Striking patterns on some butterfly wings are well-studied visual decoys that have evolved to confuse birds and other daytime hunters. The new paper, published in the Journal of the Acoustical Society of America, is part of emerging research that explores acoustic camouflage in moths and other nocturnal creatures.
A 2015 study led by Boise State University found that the big brown bats are about 47 percent more successful at hunting luna moths that have lost their tail, showing that the moth’s extended tail somehow helps it survive. Those authors believe that the tails serve a role in acoustic deflection, and show that moths have evolved extended tails independently on different continents, suggesting it offers a key advantage.
‘Ball of echoes’
The new research, carried out in parallel with the 2015 study, explores the acoustics in more detail. To analyze how sound waves bounce off the moth, the researchers aimed short chirps similar to the ultrasonic pulses that bats use to navigate and capture insects. The pulses had frequencies that cover the hearing range of bats and are beyond the range of human hearing.
While the 3-millisecond experimental chirps provided only fuzzy echoes from the tethered flying moths, researchers applied common signal processing techniques to sharpen the resolution to 1 centimeter, about a third of an inch, which gives a clear image of a 10-centimeter luna moth.
The goal was to create a bat-centered view of the moth, although Lee cautions it’s not necessarily an exact match. “We don’t know what type of signal processing the bats are using,” she says.
By analyzing the returned echoes and comparing the signal strength with video footage of the flying moth, researchers found the tail doesn’t provide a strong false target to replace the moth’s body. This isn’t surprising, since the tail is much smaller than the abdomen or wings.

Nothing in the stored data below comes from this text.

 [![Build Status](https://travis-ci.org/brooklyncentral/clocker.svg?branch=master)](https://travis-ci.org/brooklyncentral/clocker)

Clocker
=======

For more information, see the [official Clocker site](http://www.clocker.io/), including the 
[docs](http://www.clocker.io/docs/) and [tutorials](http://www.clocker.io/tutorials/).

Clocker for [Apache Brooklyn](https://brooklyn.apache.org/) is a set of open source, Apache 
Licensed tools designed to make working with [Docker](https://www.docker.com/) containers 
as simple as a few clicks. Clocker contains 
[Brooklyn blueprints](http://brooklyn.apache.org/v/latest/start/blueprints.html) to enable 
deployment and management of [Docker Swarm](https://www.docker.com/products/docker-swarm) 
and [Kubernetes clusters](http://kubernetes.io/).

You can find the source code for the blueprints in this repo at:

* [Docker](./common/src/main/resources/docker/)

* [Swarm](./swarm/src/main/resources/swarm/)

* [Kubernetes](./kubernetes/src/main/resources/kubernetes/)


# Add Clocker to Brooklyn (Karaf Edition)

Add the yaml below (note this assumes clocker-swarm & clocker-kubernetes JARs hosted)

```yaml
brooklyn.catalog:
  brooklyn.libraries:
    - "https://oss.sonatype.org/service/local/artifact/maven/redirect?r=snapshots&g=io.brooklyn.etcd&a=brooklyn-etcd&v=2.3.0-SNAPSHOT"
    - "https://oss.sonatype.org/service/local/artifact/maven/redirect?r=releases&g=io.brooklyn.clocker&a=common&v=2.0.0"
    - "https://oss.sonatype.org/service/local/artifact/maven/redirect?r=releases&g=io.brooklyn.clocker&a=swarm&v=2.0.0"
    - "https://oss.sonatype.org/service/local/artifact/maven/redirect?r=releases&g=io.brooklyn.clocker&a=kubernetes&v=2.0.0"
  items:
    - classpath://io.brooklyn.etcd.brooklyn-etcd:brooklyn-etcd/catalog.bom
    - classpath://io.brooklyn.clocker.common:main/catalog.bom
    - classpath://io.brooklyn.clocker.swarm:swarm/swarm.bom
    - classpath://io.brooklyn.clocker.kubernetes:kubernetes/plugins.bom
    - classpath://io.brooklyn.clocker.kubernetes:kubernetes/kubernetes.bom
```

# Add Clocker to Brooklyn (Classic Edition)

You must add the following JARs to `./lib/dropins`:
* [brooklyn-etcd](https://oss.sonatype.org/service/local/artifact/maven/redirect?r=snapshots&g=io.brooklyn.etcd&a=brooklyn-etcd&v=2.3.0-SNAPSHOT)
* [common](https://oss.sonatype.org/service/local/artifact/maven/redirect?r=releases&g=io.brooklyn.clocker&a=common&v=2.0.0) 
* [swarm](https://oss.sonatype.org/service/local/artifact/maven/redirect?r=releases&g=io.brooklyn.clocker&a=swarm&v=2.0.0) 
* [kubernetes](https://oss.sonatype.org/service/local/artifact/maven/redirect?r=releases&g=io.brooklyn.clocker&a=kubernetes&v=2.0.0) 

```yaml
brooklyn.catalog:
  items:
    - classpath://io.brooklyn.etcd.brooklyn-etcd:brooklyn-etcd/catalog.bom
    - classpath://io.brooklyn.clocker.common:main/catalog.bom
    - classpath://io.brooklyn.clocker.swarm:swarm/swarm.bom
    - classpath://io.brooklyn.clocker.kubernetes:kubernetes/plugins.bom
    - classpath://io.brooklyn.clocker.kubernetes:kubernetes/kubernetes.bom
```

But the echo off the wings varies a lot depending on where in the moth’s wingbeat the chirp strikes. If the wings are perpendicular to the incoming chirp sound waves, it creates a big echo, but if they are parallel the wings offer a very small target. The moth’s twisted tail, on the other hand, provides a consistent acoustic response regardless of the angle, which could create confusion around the varying main echo.
“No matter which angle you hit the tail, you usually have some area,” Lee says.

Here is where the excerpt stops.